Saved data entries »
*** Begin section ***
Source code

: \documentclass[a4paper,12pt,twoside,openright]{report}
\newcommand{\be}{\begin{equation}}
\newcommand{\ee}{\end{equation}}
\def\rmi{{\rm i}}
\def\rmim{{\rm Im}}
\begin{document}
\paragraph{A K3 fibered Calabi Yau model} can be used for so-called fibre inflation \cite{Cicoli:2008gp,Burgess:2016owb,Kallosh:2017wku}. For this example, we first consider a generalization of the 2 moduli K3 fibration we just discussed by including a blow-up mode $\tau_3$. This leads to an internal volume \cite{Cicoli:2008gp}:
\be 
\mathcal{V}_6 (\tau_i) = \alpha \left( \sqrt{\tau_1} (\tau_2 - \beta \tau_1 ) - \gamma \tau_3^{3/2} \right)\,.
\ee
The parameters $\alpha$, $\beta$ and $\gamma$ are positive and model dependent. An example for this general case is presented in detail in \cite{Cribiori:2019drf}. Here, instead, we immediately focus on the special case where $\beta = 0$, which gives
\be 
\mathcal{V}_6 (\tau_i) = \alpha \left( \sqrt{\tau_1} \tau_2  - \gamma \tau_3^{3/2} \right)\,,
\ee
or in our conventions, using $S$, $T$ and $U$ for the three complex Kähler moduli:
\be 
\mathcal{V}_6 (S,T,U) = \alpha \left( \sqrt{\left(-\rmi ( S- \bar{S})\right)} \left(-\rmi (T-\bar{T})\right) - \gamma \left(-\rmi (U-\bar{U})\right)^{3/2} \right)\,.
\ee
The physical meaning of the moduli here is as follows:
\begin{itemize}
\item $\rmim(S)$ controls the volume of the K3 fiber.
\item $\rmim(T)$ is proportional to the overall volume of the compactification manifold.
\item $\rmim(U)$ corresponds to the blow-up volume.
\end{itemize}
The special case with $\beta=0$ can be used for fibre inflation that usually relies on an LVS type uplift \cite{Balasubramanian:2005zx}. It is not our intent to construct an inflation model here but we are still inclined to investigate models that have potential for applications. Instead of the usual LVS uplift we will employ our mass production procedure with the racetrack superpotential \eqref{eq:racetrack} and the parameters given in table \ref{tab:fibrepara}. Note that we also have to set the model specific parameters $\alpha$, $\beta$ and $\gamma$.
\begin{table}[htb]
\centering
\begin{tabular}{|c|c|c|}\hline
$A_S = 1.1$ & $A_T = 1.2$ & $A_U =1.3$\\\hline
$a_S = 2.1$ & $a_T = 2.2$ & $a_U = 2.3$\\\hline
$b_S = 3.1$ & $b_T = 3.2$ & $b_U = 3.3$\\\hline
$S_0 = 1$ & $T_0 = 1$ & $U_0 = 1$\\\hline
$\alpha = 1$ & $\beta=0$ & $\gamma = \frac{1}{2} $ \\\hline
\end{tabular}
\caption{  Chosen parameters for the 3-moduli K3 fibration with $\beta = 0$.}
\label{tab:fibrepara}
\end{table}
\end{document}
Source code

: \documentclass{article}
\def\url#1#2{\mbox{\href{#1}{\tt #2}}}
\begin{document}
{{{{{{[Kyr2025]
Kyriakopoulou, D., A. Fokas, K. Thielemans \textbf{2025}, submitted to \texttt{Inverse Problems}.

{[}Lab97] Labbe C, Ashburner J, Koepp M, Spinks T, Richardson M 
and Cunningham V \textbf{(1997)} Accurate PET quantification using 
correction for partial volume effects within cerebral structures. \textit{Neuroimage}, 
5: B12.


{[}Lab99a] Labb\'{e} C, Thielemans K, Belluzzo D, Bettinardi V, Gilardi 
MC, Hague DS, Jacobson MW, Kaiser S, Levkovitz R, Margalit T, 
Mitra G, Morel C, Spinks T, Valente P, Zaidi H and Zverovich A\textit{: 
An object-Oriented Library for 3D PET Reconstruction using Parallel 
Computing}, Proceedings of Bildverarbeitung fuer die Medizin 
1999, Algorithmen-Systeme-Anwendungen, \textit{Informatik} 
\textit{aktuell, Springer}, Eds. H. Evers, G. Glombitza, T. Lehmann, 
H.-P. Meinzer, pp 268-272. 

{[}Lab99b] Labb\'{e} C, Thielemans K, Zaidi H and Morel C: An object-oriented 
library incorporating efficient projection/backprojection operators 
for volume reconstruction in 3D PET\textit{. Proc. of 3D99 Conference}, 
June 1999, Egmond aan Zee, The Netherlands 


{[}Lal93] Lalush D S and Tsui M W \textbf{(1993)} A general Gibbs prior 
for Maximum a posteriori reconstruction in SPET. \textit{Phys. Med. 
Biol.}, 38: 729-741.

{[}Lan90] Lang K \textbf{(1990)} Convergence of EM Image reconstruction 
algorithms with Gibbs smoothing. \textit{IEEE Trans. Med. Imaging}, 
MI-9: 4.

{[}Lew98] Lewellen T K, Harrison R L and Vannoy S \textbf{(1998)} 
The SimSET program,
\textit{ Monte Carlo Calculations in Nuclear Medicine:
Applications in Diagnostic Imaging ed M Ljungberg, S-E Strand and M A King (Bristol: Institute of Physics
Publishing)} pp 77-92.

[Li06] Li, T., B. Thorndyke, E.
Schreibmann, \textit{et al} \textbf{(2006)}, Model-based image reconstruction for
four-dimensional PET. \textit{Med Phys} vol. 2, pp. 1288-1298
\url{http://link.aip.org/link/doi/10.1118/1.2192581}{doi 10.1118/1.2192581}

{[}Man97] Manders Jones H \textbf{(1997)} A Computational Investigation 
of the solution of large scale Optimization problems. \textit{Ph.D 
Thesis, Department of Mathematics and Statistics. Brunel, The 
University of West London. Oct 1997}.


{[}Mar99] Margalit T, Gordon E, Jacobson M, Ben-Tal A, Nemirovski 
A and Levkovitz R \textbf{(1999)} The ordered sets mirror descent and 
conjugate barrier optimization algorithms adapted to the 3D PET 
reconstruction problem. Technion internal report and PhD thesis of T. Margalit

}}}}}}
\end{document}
*** End section ***
Task instructions »
Whatever appears in the records must be returned exactly.

Output »
Source code

: \documentclass[a4paper,12pt,twoside,openright]{report}
\newcommand{\be}{\begin{equation}}
\newcommand{\ee}{\end{equation}}
\def\rmi{{\rm i}}
\def\rmim{{\rm Im}}
\begin{document}
\paragraph{A K3 fibered Calabi Yau model} can be used for so-called fibre inflation \cite{Cicoli:2008gp,Burgess:2016owb,Kallosh:2017wku}. For this example, we first consider a generalization of the 2 moduli K3 fibration we just discussed by including a blow-up mode $\tau_3$. This leads to an internal volume \cite{Cicoli:2008gp}:
\be 
\mathcal{V}_6 (\tau_i) = \alpha \left( \sqrt{\tau_1} (\tau_2 - \beta \tau_1 ) - \gamma \tau_3^{3/2} \right)\,.
\ee
The parameters $\alpha$, $\beta$ and $\gamma$ are positive and model dependent. An example for this general case is presented in detail in \cite{Cribiori:2019drf}. Here, instead, we immediately focus on the special case where $\beta = 0$, which gives
\be 
\mathcal{V}_6 (\tau_i) = \alpha \left( \sqrt{\tau_1} \tau_2  - \gamma \tau_3^{3/2} \right)\,,
\ee
or in our conventions, using $S$, $T$ and $U$ for the three complex Kähler moduli:
\be 
\mathcal{V}_6 (S,T,U) = \alpha \left( \sqrt{\left(-\rmi ( S- \bar{S})\right)} \left(-\rmi (T-\bar{T})\right) - \gamma \left(-\rmi (U-\bar{U})\right)^{3/2} \right)\,.
\ee
The physical meaning of the moduli here is as follows:
\begin{itemize}
\item $\rmim(S)$ controls the volume of the K3 fiber.
\item $\rmim(T)$ is proportional to the overall volume of the compactification manifold.
\item $\rmim(U)$ corresponds to the blow-up volume.
\end{itemize}
The special case with $\beta=0$ can be used for fibre inflation that usually relies on an LVS type uplift \cite{Balasubramanian:2005zx}. It is not our intent to construct an inflation model here but we are still inclined to investigate models that have potential for applications. Instead of the usual LVS uplift we will employ our mass production procedure with the racetrack superpotential \eqref{eq:racetrack} and the parameters given in table \ref{tab:fibrepara}. Note that we also have to set the model specific parameters $\alpha$, $\beta$ and $\gamma$.
\begin{table}[htb]
\centering
\begin{tabular}{|c|c|c|}\hline
$A_S = 1.1$ & $A_T = 1.2$ & $A_U =1.3$\\\hline
$a_S = 2.1$ & $a_T = 2.2$ & $a_U = 2.3$\\\hline
$b_S = 3.1$ & $b_T = 3.2$ & $b_U = 3.3$\\\hline
$S_0 = 1$ & $T_0 = 1$ & $U_0 = 1$\\\hline
$\alpha = 1$ & $\beta=0$ & $\gamma = \frac{1}{2} $ \\\hline
\end{tabular}
\caption{  Chosen parameters for the 3-moduli K3 fibration with $\beta = 0$.}
\label{tab:fibrepara}
\end{table}
\end{document}
Source code

: \documentclass{article}
\def\url#1#2{\mbox{\href{#1}{\tt #2}}}
\begin{document}
{{{{{{[Kyr2025]
Kyriakopoulou, D., A. Fokas, K. Thielemans \textbf{2025}, submitted to \texttt{Inverse Problems}.

{[}Lab97] Labbe C, Ashburner J, Koepp M, Spinks T, Richardson M 
and Cunningham V \textbf{(1997)} Accurate PET quantification using 
correction for partial volume effects within cerebral structures. \textit{Neuroimage}, 
5: B12.


{[}Lab99a] Labb\'{e} C, Thielemans K, Belluzzo D, Bettinardi V, Gilardi 
MC, Hague DS, Jacobson MW, Kaiser S, Levkovitz R, Margalit T, 
Mitra G, Morel C, Spinks T, Valente P, Zaidi H and Zverovich A\textit{: 
An object-Oriented Library for 3D PET Reconstruction using Parallel 
Computing}, Proceedings of Bildverarbeitung fuer die Medizin 
1999, Algorithmen-Systeme-Anwendungen, \textit{Informatik} 
\textit{aktuell, Springer}, Eds. H. Evers, G. Glombitza, T. Lehmann, 
H.-P. Meinzer, pp 268-272. 

{[}Lab99b] Labb\'{e} C, Thielemans K, Zaidi H and Morel C: An object-oriented 
library incorporating efficient projection/backprojection operators 
for volume reconstruction in 3D PET\textit{. Proc. of 3D99 Conference}, 
June 1999, Egmond aan Zee, The Netherlands 


{[}Lal93] Lalush D S and Tsui M W \textbf{(1993)} A general Gibbs prior 
for Maximum a posteriori reconstruction in SPET. \textit{Phys. Med. 
Biol.}, 38: 729-741.

{[}Lan90] Lang K \textbf{(1990)} Convergence of EM Image reconstruction 
algorithms with Gibbs smoothing. \textit{IEEE Trans. Med. Imaging}, 
MI-9: 4.

{[}Lew98] Lewellen T K, Harrison R L and Vannoy S \textbf{(1998)} 
The SimSET program,
\textit{ Monte Carlo Calculations in Nuclear Medicine:
Applications in Diagnostic Imaging ed M Ljungberg, S-E Strand and M A King (Bristol: Institute of Physics
Publishing)} pp 77-92.

[Li06] Li, T., B. Thorndyke, E.
Schreibmann, \textit{et al} \textbf{(2006)}, Model-based image reconstruction for
four-dimensional PET. \textit{Med Phys} vol. 2, pp. 1288-1298
\url{http://link.aip.org/link/doi/10.1118/1.2192581}{doi 10.1118/1.2192581}

{[}Man97] Manders Jones H \textbf{(1997)} A Computational Investigation 
of the solution of large scale Optimization problems. \textit{Ph.D 
Thesis, Department of Mathematics and Statistics. Brunel, The 
University of West London. Oct 1997}.


{[}Mar99] Margalit T, Gordon E, Jacobson M, Ben-Tal A, Nemirovski 
A and Levkovitz R \textbf{(1999)} The ordered sets mirror descent and 
conjugate barrier optimization algorithms adapted to the 3D PET 
reconstruction problem. Technion internal report and PhD thesis of T. Margalit

}}}}}}
\end{document}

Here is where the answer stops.